For a few weeks, it was beginning to look like the schism between Donald Trump and the Republican Party would turn out to be much ado about nothing. Since clinching the nomination, outspoken foes like Mitch McConnell, Paul Ryan, Marco Rubio, Lindsey Graham, and others have offered their (hesitant, but still…) support to the billionaire. Insisting that there was nothing more important than defeating Hillary Clinton, the Republican leadership seemed ready to rebuild burned bridges.
This week, however, things started to sour once again. After Trump said that Gonzalo Curiel – the judge presiding over a lawsuit against Trump University – was biased due to his Mexican heritage, it became quickly evident that those once-doused flames could easily spark up again.
“I don’t agree with what he had to say,” said McConnell on Meet the Press. “This is a man who was born in Indiana. All of us came here from somewhere else. Almost all Americans are either near-term immigrants like my wife, who came here at age 8 not speaking a word of English, or the rest of us whose ancestors were risk-takers who came here and made this country great.”
Paul Ryan, days after finally endorsing Trump, seemed frustrated as well. “Look, the comment about the judge, just was out of left field for my mind,” he said Friday. “It’s reasoning I don’t relate to.

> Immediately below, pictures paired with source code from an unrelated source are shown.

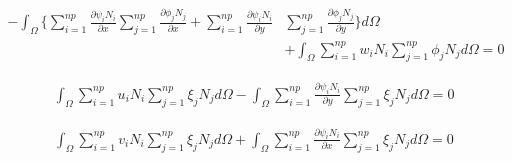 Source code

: \begin{equation}
 \begin{aligned}
  - \int_{\Omega} \Bigg\{ 
                  \sum\limits_{i=1}^{np} \frac{\partial \psi_i N_i}{\partial x} 
                  \sum\limits_{j=1}^{np} \frac{\partial \phi_j N_j}{\partial x} 
  +               \sum\limits_{i=1}^{np} \frac{\partial \psi_i N_i}{\partial y} 
                & \sum\limits_{j=1}^{np} \frac{\partial \phi_j N_j}{\partial y} 
  \Bigg\} d\Omega 
  \\[5pt]
  & + \int_{\Omega} \sum\limits_{i=1}^{np} w_i N_i 
                  \sum\limits_{j=1}^{np} \phi_j N_j d\Omega = 0
 \end{aligned}
\end{equation}

\begin{equation}
 \begin{aligned}
   \int_{\Omega} \sum\limits_{i=1}^{np} u_i N_i 
                 \sum\limits_{j=1}^{np} \xi_j N_j d\Omega
 - \int_{\Omega} \sum\limits_{i=1}^{np} \frac{\partial \psi_i N_i}{\partial y} 
                 \sum\limits_{j=1}^{np} \xi_j N_j d\Omega = 0
 \end{aligned}
\end{equation}

\begin{equation}
 \begin{aligned}
   \int_{\Omega} \sum\limits_{i=1}^{np} v_i N_i 
                 \sum\limits_{j=1}^{np} \xi_j N_j d\Omega
 + \int_{\Omega} \sum\limits_{i=1}^{np} \frac{\partial \psi_i N_i}{\partial x} 
                 \sum\limits_{j=1}^{np} \xi_j N_j d\Omega = 0
 \end{aligned}
\end{equation}

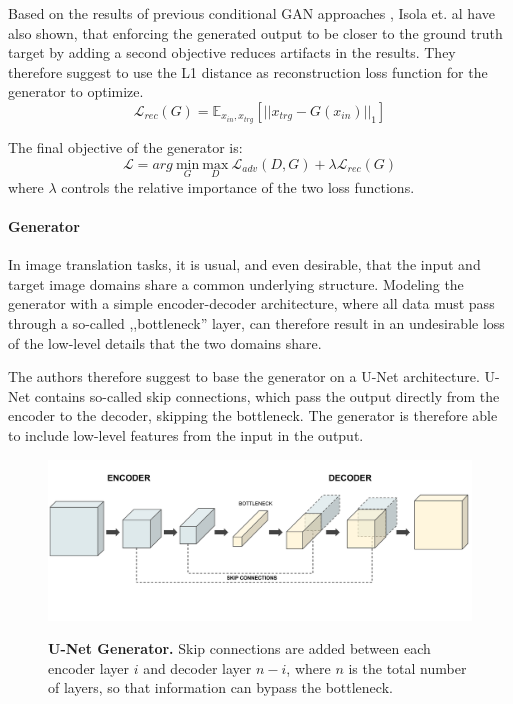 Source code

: \documentclass[12pt]{report}
\begin{document}
\pagebreak
Based on the results of previous conditional GAN approaches \cite{pathak_context_2016}, Isola et. al \cite{isola_image--image_2016} have also shown, that enforcing the generated output to be closer to the ground truth target by adding a second objective reduces artifacts in the results. They therefore suggest to use the L1 distance as reconstruction loss function for the generator to optimize.
\begin{equation}
\mathcal{L}_{rec}(G) = \mathbb{E}_{x_{in},x_{trg}}[||x_{trg}-G(x_{in})||_{1}]
\label{eq:pix2pix_loss_rec}
\end{equation}

The final objective of the generator is:
\begin{equation}
\mathcal{L} = arg \ \underset{G}{\mathrm{min}} \ \underset{D}{\mathrm{max}} \ \mathcal{L}_{adv}(D,G) + \lambda \mathcal{L}_{rec}(G)
\end{equation}
where $\lambda$ controls the relative importance of the two loss functions.


\paragraph{Generator}
In image translation tasks, it is usual, and even desirable, that the input and target image domains share a common underlying structure. Modeling the generator with a simple encoder-decoder architecture, where all data must pass through a so-called ,,bottleneck'' layer, can therefore result in an undesirable loss of the low-level details that the two domains share. 

The authors therefore suggest to base the generator on a U-Net architecture. U-Net contains so-called skip connections, which pass the output directly from the encoder to the decoder, skipping the bottleneck. The generator is therefore able to include low-level features from the input in the output.

\begin{figure}[h]
\centering
{\includegraphics[width=\linewidth]{03_analysis/gans/u-net}}
\caption{\label{fig:u-net} \textbf{U-Net Generator.} Skip connections are added between each encoder layer $i$ and decoder layer $n - i$, where $n$ is the total number of layers, so that information can bypass the bottleneck.}
\end{figure}
\end{document}
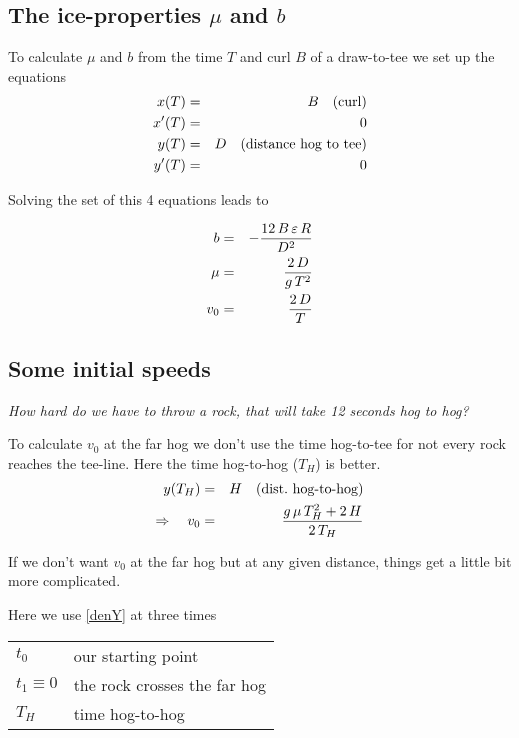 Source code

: \subsection{The ice-properties $ \mu $ and $ b $}
To calculate $ \mu $ and $ b $ from the time $ T $ and curl $ B $ of a draw-to-tee
we set up the equations
\begin{eqnarray}
\eqlab{dennyXTee}
x(T) &=& B \quad \mbox{(curl)} \\
x'(T) &=& 0 \\
\eqlab{dennyYTee}
y(T) &=& D \quad \mbox{(distance hog to tee)} \\
\eqlab{dennyYdtTee}
y'(T) &=& 0 
\end{eqnarray}

\noindent Solving the set of this 4 equations leads to 

\begin{eqnarray}
b	&=&	-{{12\,B\,\varepsilon\,R}\over{D^2}} \\
\mu &=&	{{2\,D}\over{g\,T^2}} \\
v_{0} &=&	{{2\,D}\over{T}}
\end{eqnarray}

\subsection{Some initial speeds}

\textit{How hard do we have to throw a rock, that will take 12 seconds hog to
hog?}

To calculate $v_0$ at the far hog we don't use the time hog-to-tee for not
every rock reaches the tee-line. Here the time hog-to-hog ($T_H$) is better.
\begin{eqnarray}
y(T_H) &=& H \quad \mbox{(dist.~hog-to-hog)} \\
\Rightarrow \quad v_0 &=& {{g\,\mu\,T_H^2+2\,H}\over{2\,T_H}}
\end{eqnarray}

If we don't want $v_0$ at the far hog but at any given distance, things get a
little bit more complicated.

Here we use \eqref{denY} at three times

\medskip
\begin{tabular}{l@{ : }l}
$t_0          $ & our starting point \\
$t_1 \equiv 0 $ & the rock crosses the far hog \\
$T_H $          & time hog-to-hog
\end{tabular}
\medskip

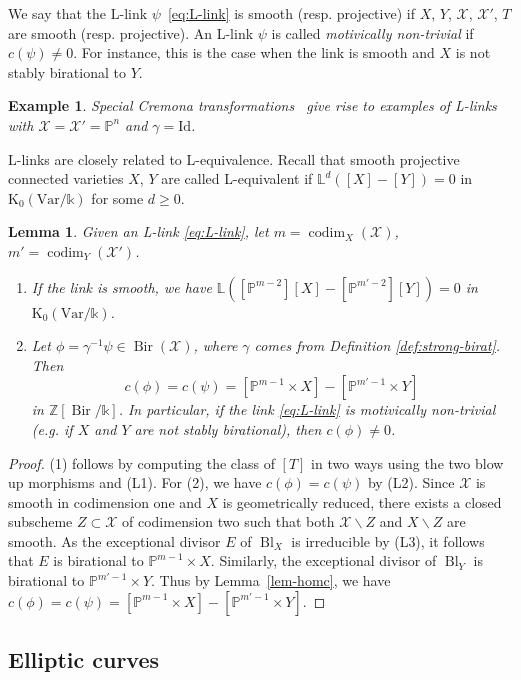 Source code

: \documentclass[a4paper,12pt]{amsart}
\def\k{\mathbb k}
\def\L{\mathbb L}
\def\P{\mathbb P}
\def\Z{\mathbb Z}
\def\XX{\mathcal X}
\def\Bl{{\operatorname{Bl}}}
\def\codim{{\operatorname{codim}}}
\def\Bir{{\operatorname{Bir}}}
\def\Kt{{\mathrm{K}}}
\def\Id{{\mathrm{Id}}}
\def\Var{{\mathrm{Var}}}
\theoremstyle{plain}
\newtheorem{lemma}[dummy]{Lemma}
\newtheorem{example}[dummy]{Example}
\numberwithin{equation}{section}
\theoremstyle{definition}
\newcommand{\cX}{\mathcal{X}}
\newcommand{\bss}{\backslash}
\renewcommand{\(}{\left(}
\renewcommand{\)}{\right)}
\begin{document}
We say that the L-link $\psi$~\eqref{eq:L-link} is smooth 
(resp. projective)
if $X$, $Y$, $\cX$, $\cX'$, $T$
are smooth (resp. projective).
An L-link $\psi$
is called \emph{motivically non-trivial} if $c(\psi) \ne 0$.
For instance, this is the case when 
the link is smooth and
$X$ is not stably birational to $Y$.


\begin{example}
Special Cremona transformations~\cite{Crauder-Katz} give rise
to examples of L-links with
$\cX = \cX' = \P^n$
and $\gamma = \Id$. 
\end{example}

L-links are closely related to L-equivalence.
Recall that smooth
projective connected
varieties
$X$, $Y$
are
called
L-equivalent
if $\L^d([X]-[Y]) = 0$
in $\Kt_0(\Var/\k)$
for some $d \ge 0$.

\begin{lemma}\label{lemma:L-link}
Given an L-link \eqref{eq:L-link},
let $m = \codim_X(\XX)$,
$m' = \codim_Y(\XX')$. 
\begin{enumerate}
\item If the link is smooth, we have 
$\L([\P^{m-2}][X] - [\P^{m'-2}][Y]) = 0$ in $\Kt_0(\Var/\k)$.
\item Let $\phi = \gamma^{-1} \psi 
\in \Bir(\XX)$, where $\gamma$ comes from Definition \ref{def:strong-birat}.
Then 
$$c(\phi) = c(\psi) = [\P^{m-1} \times X] - [\P^{m'-1} \times Y]$$
in $\Z[\Bir/\k]$.
In particular, if the link \eqref{eq:L-link} is motivically non-trivial
(e.g. if $X$ and $Y$ are not stably
birational), then $c(\phi) \ne 0$.
\end{enumerate}
\end{lemma}
\begin{proof}
(1) follows by computing the class
of $[T]$ in two ways using the two
blow up morphisms and (L1).
For (2), we have $c(\phi) = c(\psi)$ by
(L2). 
Since $\cX$ is smooth in codimension one
and $X$ is geometrically reduced,
there exists a closed subscheme $Z \subset \cX$ of codimension two
such that both $\cX \bss Z$ and $X \bss Z$ are smooth.
As the exceptional divisor $E$ of $\Bl_{X}$
is irreducible by (L3), 
it follows that $E$ is birational to $\P^{m-1} \times X$.
Similarly,
the exceptional divisor of $\Bl_{Y}$
is birational to $\P^{m'-1} \times Y$.
Thus by Lemma~\ref{lem-homc}, we have
$c(\phi) = c(\psi) =  [\P^{m-1} \times X] - [\P^{m'-1} \times Y]$.
\end{proof}


\subsection{Elliptic curves}\label{ssec-dim3}
\hfill
\end{document}
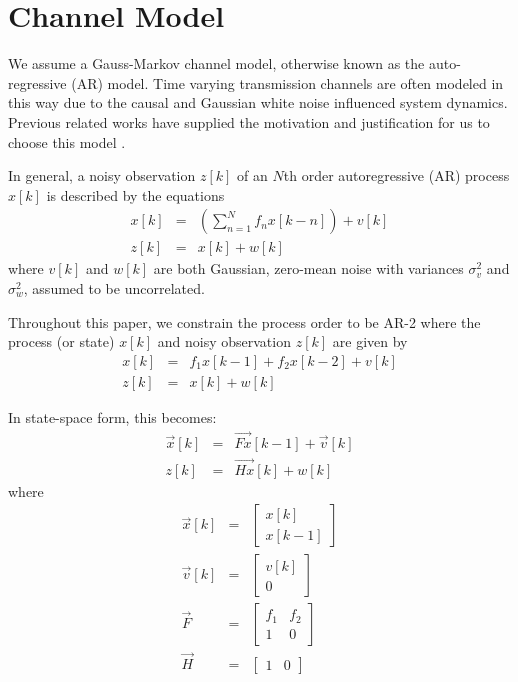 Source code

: \documentclass[twocolumn,letterpaper]{IEEEAerospaceCLS}  %
\begin{document}
\section{Channel Model}
\label{sec:channelmodel}

We assume a Gauss-Markov channel model, otherwise known as the auto-regressive (AR) model. Time varying transmission channels are often modeled in this way due to the causal and Gaussian white noise influenced system dynamics. Previous related works have supplied the motivation and justification for us to choose this model \cite{181202986} \cite{baddour2001autoregressive}.

In general, a noisy observation $z[k]$ of an $N$th order autoregressive (AR) process $x[k]$ is described by the equations
\begin{eqnarray*}
x[k]&=&\left(\sum_{n=1}^N f_{n}x[k-n]\right) + v[k]\\
z[k]&=&x[k] + w[k]
\end{eqnarray*}
where $v[k]$ and $w[k]$ are both Gaussian, zero-mean noise with variances $\sigma_v^2$ and $\sigma_w^2$, assumed to be uncorrelated.

Throughout this paper, we constrain the process order to be AR-2 where the process (or state) $x[k]$ and noisy observation $z[k]$ are given by
\begin{eqnarray*}
x[k]&=&f_1x[k-1]+ f_2x[k-2] + v[k]\\
z[k]&=&x[k] + w[k]
\end{eqnarray*}

In state-space form, this becomes:
\begin{eqnarray*}
\vec{x}[k]&=&\vec{Fx}[k-1]+\vec{v}[k]\\
z[k]&=&\vec{Hx}[k]+w[k]
\end{eqnarray*}
where
\begin{eqnarray*}
\vec{x}[k]&=&\begin{bmatrix}
    x[k]\\ x[k-1]
\end{bmatrix}\\
\vec{v}[k]&=&\begin{bmatrix}
    v[k]\\ 0
\end{bmatrix}\\
\vec{F}&=&\begin{bmatrix}
    f_1       & f_2 \\
    1       & 0 
\end{bmatrix}\\
\vec{H}&=&\begin{bmatrix}
    1       & 0 
\end{bmatrix}
\end{eqnarray*}
\end{document}
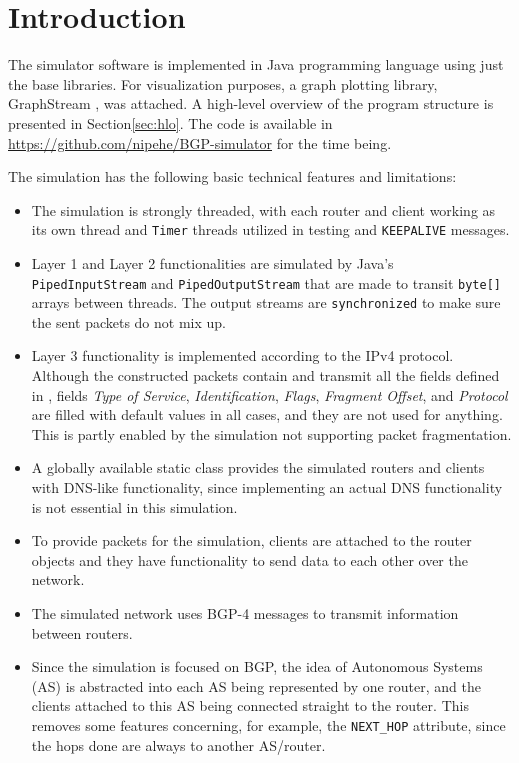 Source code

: \documentclass[11pt,a4paper,titlepage]{report}
\begin{document}
\section{Introduction}\label{sec:intro}
The simulator software is implemented in Java programming language using just the base libraries. For visualization purposes, a graph plotting library, GraphStream \cite{graphstreamteam2017}, was attached. A high-level overview of the program structure is presented in Section\ref{sec:hlo}. The code is available in \url{https://github.com/nipehe/BGP-simulator} for the time being.

The simulation has the following basic technical features and limitations:
\begin{itemize}
\item The simulation is strongly threaded, with each router and client working as its own thread and \texttt{Timer} threads utilized in testing and \texttt{KEEPALIVE} messages.
\item Layer 1 and Layer 2 functionalities are simulated by Java's \texttt{PipedInputStream} and \texttt{PipedOutputStream} that are made to transit \texttt{byte[]} arrays between threads. The output streams are \texttt{synchronized} to make sure the sent packets do not mix up.
\item Layer 3 functionality is implemented according to the IPv4 protocol. Although the constructed packets contain and transmit all the fields defined in \cite{RFC0791}, fields \emph{Type of Service}, \emph{Identification}, \emph{Flags}, \emph{Fragment Offset}, and \emph{Protocol} are filled with default values in all cases, and they are not used for anything. This is partly enabled by the simulation not supporting packet fragmentation.
\item A globally available static class provides the simulated routers and clients with DNS-like functionality, since implementing an actual DNS functionality is not essential in this simulation.
\item To provide packets for the simulation, clients are attached to the router objects and they have functionality to send data to each other over the network.
\item The simulated network uses BGP-4 messages to transmit information between routers.
\item Since the simulation is focused on BGP, the idea of Autonomous Systems (AS) is abstracted into each AS being represented by one router, and the clients attached to this AS being connected straight to the router. This removes some features concerning, for example, the \texttt{NEXT\_HOP} attribute, since the hops done are always to another AS/router.

\end{itemize}
\end{document}
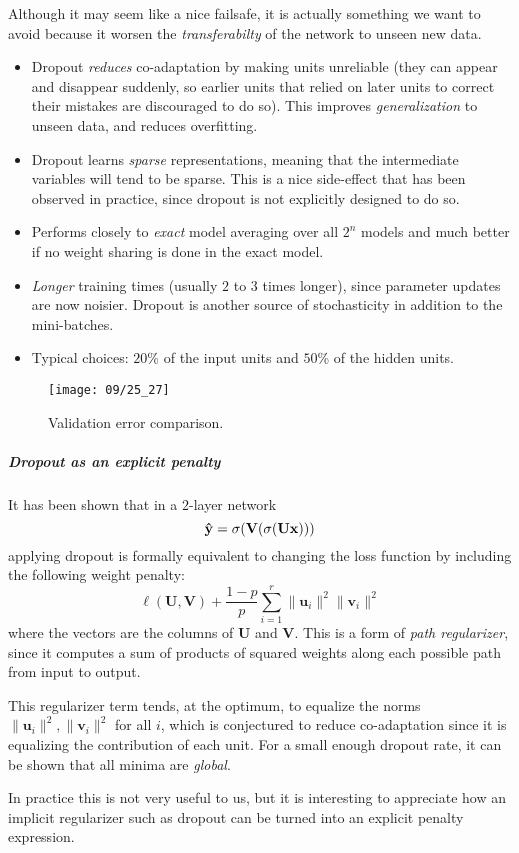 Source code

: Although it may seem like a nice failsafe, it is actually something we want to avoid because it worsen the \emph{transferabilty} of the network to unseen new data.
\begin{itemize}
    \item Dropout \emph{reduces} co-adaptation by making units unreliable (they can appear and disappear suddenly, so earlier units that relied on later units to correct their mistakes are discouraged to do so). 
    This improves \emph{generalization} to unseen data, and reduces overfitting.
    
    \item Dropout learns \emph{sparse} representations, meaning that the intermediate variables will tend to be sparse. This is a nice side-effect that has been observed in practice, since dropout is not explicitly designed to do so.
    
    \item Performs closely to \emph{exact} model averaging over all $2^n$ models 
    and much better if no weight sharing is done in the exact model.
    
    \item \emph{Longer} training times (usually $2$ to $3$ times longer), since parameter updates are now noisier.
    Dropout is another source of stochasticity in addition to the mini-batches.
    
    \item Typical choices: $20$\% of the input units and $50$\% of the hidden units.
\end{itemize}

\begin{figure}[H]
    \centering
    \texttt{[image: 09/25\_27]}
    \caption{Validation error comparison.}	
\end{figure}

\subparagraph{Dropout as an explicit penalty}

It has been shown that in a $2$-layer network 
\begin{equation}
    \vb{\hat{y}} = \sigma(\vb{V}(\sigma(\vb{U} \vb{x})))
\end{equation}
applying dropout is formally equivalent to changing the loss function by including the following weight penalty:
\begin{equation}
    \ell(\mathbf{U},\mathbf{V}) + \frac{1-p}{p} \sum_{i=1}^r \| \mathbf{u}_i\|^2 \| \mathbf{v}_i\|^2
\end{equation}
where the vectors are the columns of $\mathbf{U}$ and $\mathbf{V}$. This is a form of \emph{path regularizer}, since it computes a sum of products of squared weights along each possible path from input to output. 

This regularizer term tends, at the optimum, to equalize the norms $\| \mathbf{u}_i\|^2,\| \mathbf{v}_i\|^2$ for all $i$, which is conjectured to reduce co-adaptation since it is equalizing the contribution of each unit. For a small enough dropout rate, it can be shown that all minima are \emph{global}.

In practice this is not very useful to us, but it is interesting to appreciate how an implicit regularizer such as dropout can be turned into an explicit penalty expression.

I completely disagree with the thinking behind that.”
Even Newt Gingrich, one of Trump’s loyal supporters, expressed irritation with the nominee. “I don’t know what Trump’s reasoning was and I don’t care,” he said in a Washington Post interview. “His description of the judge in terms of his parentage is completely unacceptable.”
Trump, in true Trump fashion, doesn’t seem too concerned. In fact, he added fuel to the fire on Sunday when CBS’s John Dickerson asked him if he would have the same concerns about a Muslim judge.
“That would be possible, absolutely,” Trump said.